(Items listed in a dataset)
============================================================
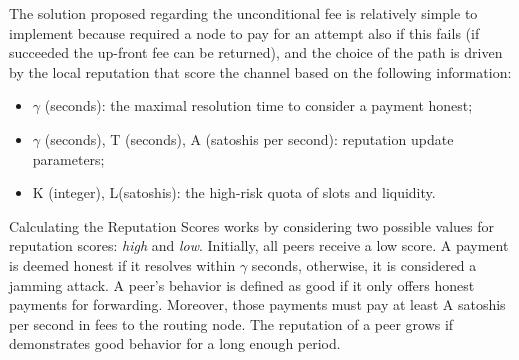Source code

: The solution proposed regarding the unconditional fee is relatively simple to implement 
because required a node to pay for an attempt also if this fails (if succeeded the up-front fee can 
be returned), and the choice of the path is driven by the local reputation that 
score the channel based on the following information:

\begin{itemize}
    \item  $\gamma$ (seconds): the maximal resolution time to consider a payment honest;
    \item  $\gamma$  (seconds), T (seconds), A (satoshis per second): reputation update 
    parameters;
    \item  K (integer), L(satoshis): the high-risk quota of slots and liquidity.
\end{itemize}


Calculating the Reputation Scores works by considering two possible values
for reputation scores:  \emph{high}  and  \emph{low}. Initially, all peers 
receive a low score. A payment is deemed  honest  if it resolves within  
$\gamma$  seconds, otherwise, it is considered a jamming attack. 
A peer’s behavior is defined as  good  if it only offers honest payments 
for forwarding. Moreover, those payments must pay at least A satoshis 
per second in fees to the routing node. The reputation of a peer grows if 
demonstrates good behavior for a long enough period.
============================================================
- _What to do_
Reproduce the records in full, exactly as they appear, and show none of the pictures.

- _Result for this exercise_
Source code

: The solution proposed regarding the unconditional fee is relatively simple to implement 
because required a node to pay for an attempt also if this fails (if succeeded the up-front fee can 
be returned), and the choice of the path is driven by the local reputation that 
score the channel based on the following information:

\begin{itemize}
    \item  $\gamma$ (seconds): the maximal resolution time to consider a payment honest;
    \item  $\gamma$  (seconds), T (seconds), A (satoshis per second): reputation update 
    parameters;
    \item  K (integer), L(satoshis): the high-risk quota of slots and liquidity.
\end{itemize}


Calculating the Reputation Scores works by considering two possible values
for reputation scores:  \emph{high}  and  \emph{low}. Initially, all peers 
receive a low score. A payment is deemed  honest  if it resolves within  
$\gamma$  seconds, otherwise, it is considered a jamming attack. 
A peer’s behavior is defined as  good  if it only offers honest payments 
for forwarding. Moreover, those payments must pay at least A satoshis 
per second in fees to the routing node. The reputation of a peer grows if 
demonstrates good behavior for a long enough period.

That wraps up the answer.